個人練習の時間が多い分、課題となる「チームワーク」づくり。
山崎監督の家に隣接する選手たちの寮で、監督発案の「オンラインのヨガのレッスン」。専門のインストラクターの指導のもと、定期的に選手たちがリモートでヨガに取り組んでいる。

山崎均監督:
コロナの時期でつながりなど輪に欠ける部分も発生しやすいが、その点オンラインは、われわれの財産になった

新型コロナウイルスの感染拡大で部活動が中止になる時もあったが、オンラインを通してチームメートが心を通わせる時間を多く作ったことで、団結力が深まったという。

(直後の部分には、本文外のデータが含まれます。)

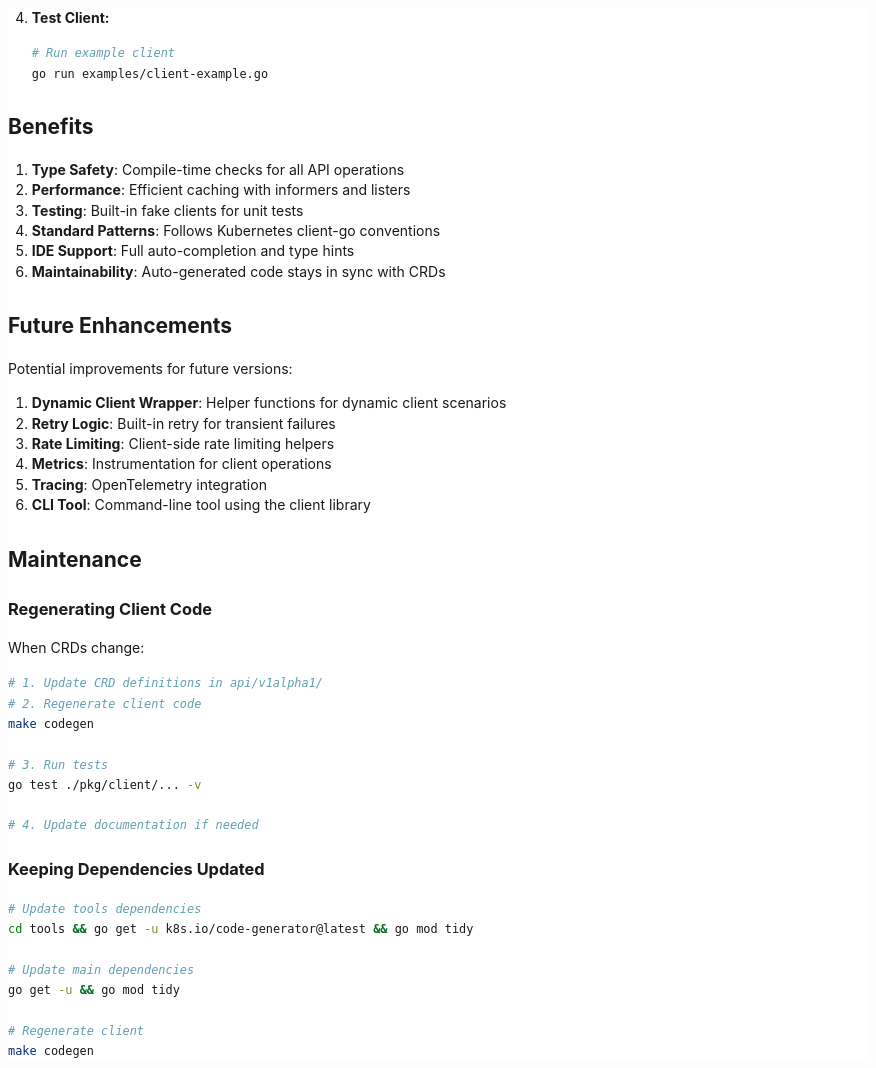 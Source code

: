 4. **Test Client:**
   ```bash
   # Run example client
   go run examples/client-example.go
   ```

## Benefits

1. **Type Safety**: Compile-time checks for all API operations
2. **Performance**: Efficient caching with informers and listers
3. **Testing**: Built-in fake clients for unit tests
4. **Standard Patterns**: Follows Kubernetes client-go conventions
5. **IDE Support**: Full auto-completion and type hints
6. **Maintainability**: Auto-generated code stays in sync with CRDs

## Future Enhancements

Potential improvements for future versions:

1. **Dynamic Client Wrapper**: Helper functions for dynamic client scenarios
2. **Retry Logic**: Built-in retry for transient failures
3. **Rate Limiting**: Client-side rate limiting helpers
4. **Metrics**: Instrumentation for client operations
5. **Tracing**: OpenTelemetry integration
6. **CLI Tool**: Command-line tool using the client library

## Maintenance

### Regenerating Client Code

When CRDs change:

```bash
# 1. Update CRD definitions in api/v1alpha1/
# 2. Regenerate client code
make codegen

# 3. Run tests
go test ./pkg/client/... -v

# 4. Update documentation if needed
```

### Keeping Dependencies Updated

```bash
# Update tools dependencies
cd tools && go get -u k8s.io/code-generator@latest && go mod tidy

# Update main dependencies
go get -u && go mod tidy

# Regenerate client
make codegen
```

限られた環境でも選手と一丸となって日本一を追い求める原動力には、ある後悔があった。

山崎均監督:
創部1年目から、その年、その年に出会った子らに申し訳ない。選手のせいにして「こいつらだったら勝てるわけない」「この学校だったら勝てない」とか環境のせいにしていた。今、当時の彼らが入学してきたら、もしかしたら違った姿にしてあげられたのかもな

創部3年目(2015年)

そんな中、うれしいニュースが。

山崎均監督:
ここですね。ふとした時に発見したんです

山崎監督が自ら探し回り、品定めしたこの空き地に、今後 ソフトボール部の専用グラウンドが整備される予定だという。

全国制覇の“ご褒美”に、ようやくチームにホームグラウンドが戻ってくる。